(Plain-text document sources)

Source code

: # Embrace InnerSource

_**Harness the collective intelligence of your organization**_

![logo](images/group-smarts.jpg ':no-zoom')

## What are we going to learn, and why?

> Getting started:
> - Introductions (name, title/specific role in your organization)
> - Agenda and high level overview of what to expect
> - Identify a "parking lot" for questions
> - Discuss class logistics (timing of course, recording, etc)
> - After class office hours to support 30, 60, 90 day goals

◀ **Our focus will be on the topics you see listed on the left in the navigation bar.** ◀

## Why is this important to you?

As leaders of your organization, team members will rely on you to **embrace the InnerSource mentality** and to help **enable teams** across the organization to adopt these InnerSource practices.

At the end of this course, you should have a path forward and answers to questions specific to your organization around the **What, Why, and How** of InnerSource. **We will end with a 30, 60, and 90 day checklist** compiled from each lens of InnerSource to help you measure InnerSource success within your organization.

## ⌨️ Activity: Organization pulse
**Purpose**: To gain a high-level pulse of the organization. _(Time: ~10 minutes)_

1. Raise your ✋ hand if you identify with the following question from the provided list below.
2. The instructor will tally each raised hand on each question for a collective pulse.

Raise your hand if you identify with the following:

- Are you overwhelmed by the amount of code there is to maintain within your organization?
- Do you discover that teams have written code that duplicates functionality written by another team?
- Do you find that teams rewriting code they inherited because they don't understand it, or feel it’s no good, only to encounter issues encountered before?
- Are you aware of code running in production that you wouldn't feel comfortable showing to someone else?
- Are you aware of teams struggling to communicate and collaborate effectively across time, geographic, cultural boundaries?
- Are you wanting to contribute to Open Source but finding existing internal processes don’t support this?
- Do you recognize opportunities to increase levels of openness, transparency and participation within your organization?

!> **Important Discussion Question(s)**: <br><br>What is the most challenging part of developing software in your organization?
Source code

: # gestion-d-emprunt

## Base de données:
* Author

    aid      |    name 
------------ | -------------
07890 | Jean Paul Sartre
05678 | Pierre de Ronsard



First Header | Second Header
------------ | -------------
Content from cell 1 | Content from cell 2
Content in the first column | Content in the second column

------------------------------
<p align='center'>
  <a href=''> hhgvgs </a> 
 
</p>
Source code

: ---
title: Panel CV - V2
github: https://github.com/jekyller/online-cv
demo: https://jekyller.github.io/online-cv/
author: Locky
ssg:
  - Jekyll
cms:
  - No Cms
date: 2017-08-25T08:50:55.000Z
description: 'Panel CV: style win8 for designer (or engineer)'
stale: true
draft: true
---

* [What this task involves] In these entries, please give the number of lines holding the string "that" and nothing more.

* [Result] 3